::: Materials provided

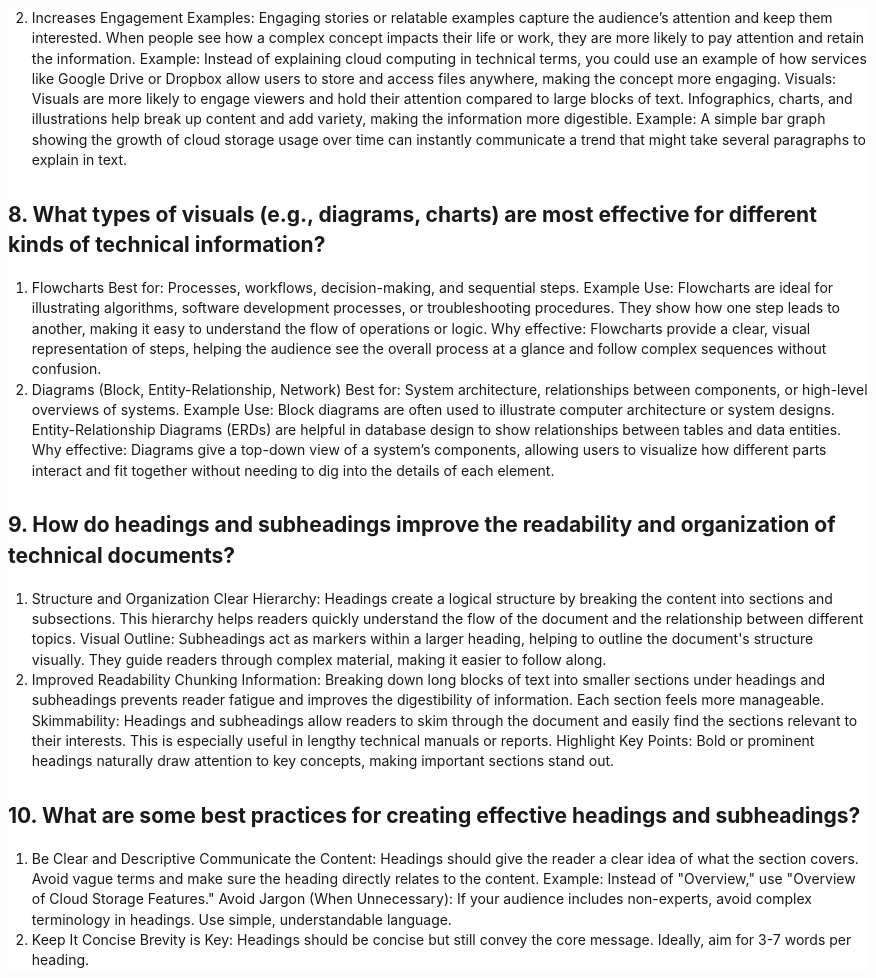 2. Increases Engagement
Examples: Engaging stories or relatable examples capture the audience’s attention and keep them interested. When people see how a complex concept impacts their life or work, they are more likely to pay attention and retain the information.
Example: Instead of explaining cloud computing in technical terms, you could use an example of how services like Google Drive or Dropbox allow users to store and access files anywhere, making the concept more engaging.
Visuals: Visuals are more likely to engage viewers and hold their attention compared to large blocks of text. Infographics, charts, and illustrations help break up content and add variety, making the information more digestible.
Example: A simple bar graph showing the growth of cloud storage usage over time can instantly communicate a trend that might take several paragraphs to explain in text.
## 8. What types of visuals (e.g., diagrams, charts) are most effective for different kinds of technical information?
1. Flowcharts
Best for: Processes, workflows, decision-making, and sequential steps.
Example Use: Flowcharts are ideal for illustrating algorithms, software development processes, or troubleshooting procedures. They show how one step leads to another, making it easy to understand the flow of operations or logic.
Why effective: Flowcharts provide a clear, visual representation of steps, helping the audience see the overall process at a glance and follow complex sequences without confusion.
2. Diagrams (Block, Entity-Relationship, Network)
Best for: System architecture, relationships between components, or high-level overviews of systems.
Example Use: Block diagrams are often used to illustrate computer architecture or system designs. Entity-Relationship Diagrams (ERDs) are helpful in database design to show relationships between tables and data entities.
Why effective: Diagrams give a top-down view of a system’s components, allowing users to visualize how different parts interact and fit together without needing to dig into the details of each element.
## 9. How do headings and subheadings improve the readability and organization of technical documents?
1. Structure and Organization
Clear Hierarchy: Headings create a logical structure by breaking the content into sections and subsections. This hierarchy helps readers quickly understand the flow of the document and the relationship between different topics.
Visual Outline: Subheadings act as markers within a larger heading, helping to outline the document's structure visually. They guide readers through complex material, making it easier to follow along.
2. Improved Readability
Chunking Information: Breaking down long blocks of text into smaller sections under headings and subheadings prevents reader fatigue and improves the digestibility of information. Each section feels more manageable.
Skimmability: Headings and subheadings allow readers to skim through the document and easily find the sections relevant to their interests. This is especially useful in lengthy technical manuals or reports.
Highlight Key Points: Bold or prominent headings naturally draw attention to key concepts, making important sections stand out.
## 10. What are some best practices for creating effective headings and subheadings?
1. Be Clear and Descriptive
Communicate the Content: Headings should give the reader a clear idea of what the section covers. Avoid vague terms and make sure the heading directly relates to the content.
Example: Instead of "Overview," use "Overview of Cloud Storage Features."
Avoid Jargon (When Unnecessary): If your audience includes non-experts, avoid complex terminology in headings. Use simple, understandable language.
2. Keep It Concise
Brevity is Key: Headings should be concise but still convey the core message. Ideally, aim for 3-7 words per heading.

::::::

Write out every line above exactly as it is, leaving out the pictures.

 2. Increases Engagement
Examples: Engaging stories or relatable examples capture the audience’s attention and keep them interested. When people see how a complex concept impacts their life or work, they are more likely to pay attention and retain the information.
Example: Instead of explaining cloud computing in technical terms, you could use an example of how services like Google Drive or Dropbox allow users to store and access files anywhere, making the concept more engaging.
Visuals: Visuals are more likely to engage viewers and hold their attention compared to large blocks of text. Infographics, charts, and illustrations help break up content and add variety, making the information more digestible.
Example: A simple bar graph showing the growth of cloud storage usage over time can instantly communicate a trend that might take several paragraphs to explain in text.
## 8. What types of visuals (e.g., diagrams, charts) are most effective for different kinds of technical information?
1. Flowcharts
Best for: Processes, workflows, decision-making, and sequential steps.
Example Use: Flowcharts are ideal for illustrating algorithms, software development processes, or troubleshooting procedures. They show how one step leads to another, making it easy to understand the flow of operations or logic.
Why effective: Flowcharts provide a clear, visual representation of steps, helping the audience see the overall process at a glance and follow complex sequences without confusion.
2. Diagrams (Block, Entity-Relationship, Network)
Best for: System architecture, relationships between components, or high-level overviews of systems.
Example Use: Block diagrams are often used to illustrate computer architecture or system designs. Entity-Relationship Diagrams (ERDs) are helpful in database design to show relationships between tables and data entities.
Why effective: Diagrams give a top-down view of a system’s components, allowing users to visualize how different parts interact and fit together without needing to dig into the details of each element.
## 9. How do headings and subheadings improve the readability and organization of technical documents?
1. Structure and Organization
Clear Hierarchy: Headings create a logical structure by breaking the content into sections and subsections. This hierarchy helps readers quickly understand the flow of the document and the relationship between different topics.
Visual Outline: Subheadings act as markers within a larger heading, helping to outline the document's structure visually. They guide readers through complex material, making it easier to follow along.
2. Improved Readability
Chunking Information: Breaking down long blocks of text into smaller sections under headings and subheadings prevents reader fatigue and improves the digestibility of information. Each section feels more manageable.
Skimmability: Headings and subheadings allow readers to skim through the document and easily find the sections relevant to their interests. This is especially useful in lengthy technical manuals or reports.
Highlight Key Points: Bold or prominent headings naturally draw attention to key concepts, making important sections stand out.
## 10. What are some best practices for creating effective headings and subheadings?
1. Be Clear and Descriptive
Communicate the Content: Headings should give the reader a clear idea of what the section covers. Avoid vague terms and make sure the heading directly relates to the content.
Example: Instead of "Overview," use "Overview of Cloud Storage Features."
Avoid Jargon (When Unnecessary): If your audience includes non-experts, avoid complex terminology in headings. Use simple, understandable language.
2. Keep It Concise
Brevity is Key: Headings should be concise but still convey the core message. Ideally, aim for 3-7 words per heading.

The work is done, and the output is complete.